A classic trick that has been used countless times by artists such as Led Zeppelin, Pink Floyd, Jimi Hendrix, and many more, is also often used in scary movies, when somebody is talking with spirits or when the sound designer needs to create a voice that sounds “possessed.” Reverb is recorded so that it swells into the vocal track before every word, creating a very eerie effect. Here’ s how it was accomplished with 24-track analog tape and the newer digital alternative.
At the end of the song or section of dialog, the tape was flipped over. A long decay time would be set on a classic plate reverb. The lead vocal track was fed into the reverb and the reverb return was recorded onto a blank track on the tape. (Of course, because the tape was “upside down,” the tracks were now reversed: Track one became track 24, two became 23, and so on.) When the recording was done, the tape was flipped back over. The effect wouldn’t work in all places, but it would be really dramatic on certain words.

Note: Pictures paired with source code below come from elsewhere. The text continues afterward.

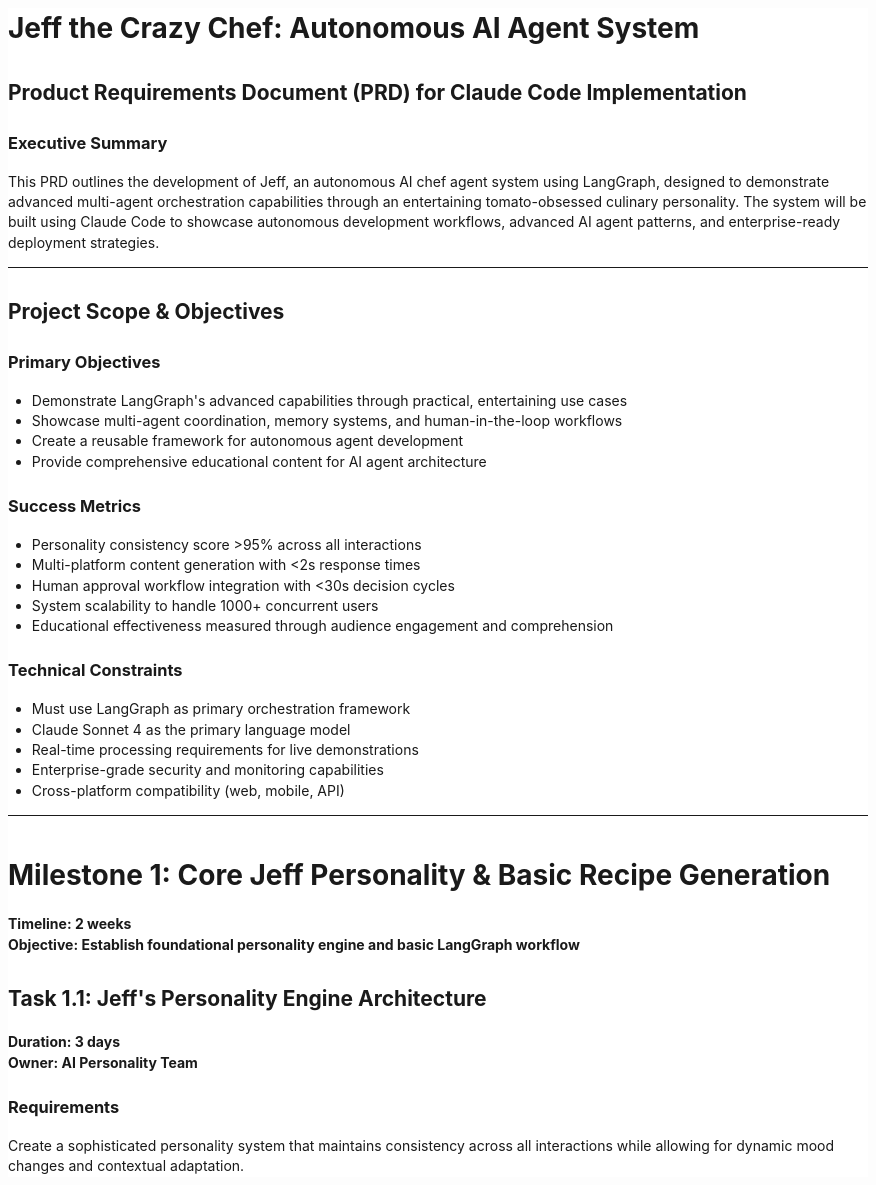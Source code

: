 # Jeff the Crazy Chef: Autonomous AI Agent System
## Product Requirements Document (PRD) for Claude Code Implementation

### Executive Summary
This PRD outlines the development of Jeff, an autonomous AI chef agent system using LangGraph, designed to demonstrate advanced multi-agent orchestration capabilities through an entertaining tomato-obsessed culinary personality. The system will be built using Claude Code to showcase autonomous development workflows, advanced AI agent patterns, and enterprise-ready deployment strategies.

---

## Project Scope & Objectives

### Primary Objectives
- Demonstrate LangGraph's advanced capabilities through practical, entertaining use cases
- Showcase multi-agent coordination, memory systems, and human-in-the-loop workflows
- Create a reusable framework for autonomous agent development
- Provide comprehensive educational content for AI agent architecture

### Success Metrics
- Personality consistency score >95% across all interactions
- Multi-platform content generation with <2s response times
- Human approval workflow integration with <30s decision cycles
- System scalability to handle 1000+ concurrent users
- Educational effectiveness measured through audience engagement and comprehension

### Technical Constraints
- Must use LangGraph as primary orchestration framework
- Claude Sonnet 4 as the primary language model
- Real-time processing requirements for live demonstrations
- Enterprise-grade security and monitoring capabilities
- Cross-platform compatibility (web, mobile, API)

---

# Milestone 1: Core Jeff Personality & Basic Recipe Generation
**Timeline: 2 weeks**  
**Objective: Establish foundational personality engine and basic LangGraph workflow**

## Task 1.1: Jeff's Personality Engine Architecture
**Duration: 3 days**  
**Owner: AI Personality Team**

### Requirements
Create a sophisticated personality system that maintains consistency across all interactions while allowing for dynamic mood changes and contextual adaptation.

Often a flanger was then patched across the reverb for additional effect. The effect also worked well with other instruments. If you’re still working with analog tape, try it. (On some 8-tracks, the head alignment might be off when turning the tape over, which would seriously deteriorate signal strength. On the other hand, the effect might even be spookier!)
Of course, most people don’t have reels to flip anymore. But one can achieve the same effect with digital audio software, even if the process is a bit more complicated.
- Copy your lead vocal track onto another blank track.
- Select a range longer than the soundbyte itself, to edit and remember it. Make sure you leave a few blank bars both at the beginning and the end of your vocal.
- Using a plug-in or editing feature, reverse the track.
- Insert a reverb plug-in on the reversed track.
- Set the reverb to a long hall or plate sound with about a 3.0 decay time. Set the mix or balance to fully wet. (All you want is the reverb return, not the mix of the vocal and reverb return.)
- Bounce the track to disk.
- After bouncing to disk, remove the reverb plug-in from the insert.
- Select the track with the same range that you had selected before.
- Reverse the track.
- Mix it with the lead vocal track and use the parts that sound good (usually right before the actual singing).
- Try a phaser or flanger patch inserted on the backwards reverb.
The same process was also used with delay. (On Led Zeppelin’s “Whole Lotta Love,” check out the vocal break: “Woman, you needed me.) Just set your delay to I/4- or 1/2-note, and you’re set. -Arty Skye
One way to get more use out of simple effects devices is, to use the often-overlooked MIDI capabilities of the effects unit. By recording the SysEx data and/or program changes into your sequencer, you can make one effects unit do the job of several. This works best if you can automate the audio signal you’re sending to the unit, but you can still achieve the goal without the automation.
The object here is to use the effect on one sound, then switch to a different effect later. For example: The intro to the song starts and you send the vocal to a nice flange patch on the effects unit. Later in the first verse you send the snare to the same unit for one explosive verb effect (you’ll need to program a patch change to select a huge reverb via your sequencer). At the end of the first chorus, you send the guitar lead into the unit to access a long digital delay, which changes its feedback level for only the last note. See the possibilities?
Connect, the effects unit to your sequencer via MIDI just like you would any other piece of MIDI gear. Set the MIDI channel correctly and make sure it’s sending and receiving, etc. Check the manual of the specific effects unit to make sure you understand its MIDI capabilities. (Some units like the Eventide H series make it easy to send SysEx info in real time and then play it back.)
Now as you listen to your song, think of the little bits of ear candy you would like to use and try them out at the proper times in the song. Then insert the program changes into your sequence track at the right points. If you’ve modified any of the patches, save them to new patch locations and alter the program changes accordingly. If your audio signal can be automated, you can redirect the source audio through the unit at exactly the right time. If not, just manually twist the audio channel’s aux send knob when you want to hit the effect. (Congratulations, your fingers still work!)